**Task details**
Repeat all entries word for word; skip images.

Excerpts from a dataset
------------------------------------------------
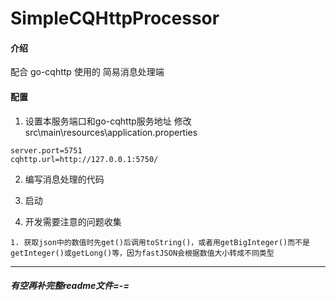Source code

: # SimpleCQHttpProcessor

#### 介绍
配合 go-cqhttp 使用的 简易消息处理端

#### 配置
1. 设置本服务端口和go-cqhttp服务地址
修改src\main\resources\application.properties
```
server.port=5751
cqhttp.url=http://127.0.0.1:5750/
```

2. 编写消息处理的代码

3. 启动

4. 开发需要注意的问题收集
```
1. 获取json中的数值时先get()后调用toString()，或者用getBigInteger()而不是getInteger()或getLong()等，因为fastJSON会根据数值大小转成不同类型
```
---

##### 有空再补完整readme文件=-=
------------------------------------------------
**Answer box**
Source code

: # SimpleCQHttpProcessor

#### 介绍
配合 go-cqhttp 使用的 简易消息处理端

#### 配置
1. 设置本服务端口和go-cqhttp服务地址
修改src\main\resources\application.properties
```
server.port=5751
cqhttp.url=http://127.0.0.1:5750/
```

2. 编写消息处理的代码

3. 启动

4. 开发需要注意的问题收集
```
1. 获取json中的数值时先get()后调用toString()，或者用getBigInteger()而不是getInteger()或getLong()等，因为fastJSON会根据数值大小转成不同类型
```
---

##### 有空再补完整readme文件=-=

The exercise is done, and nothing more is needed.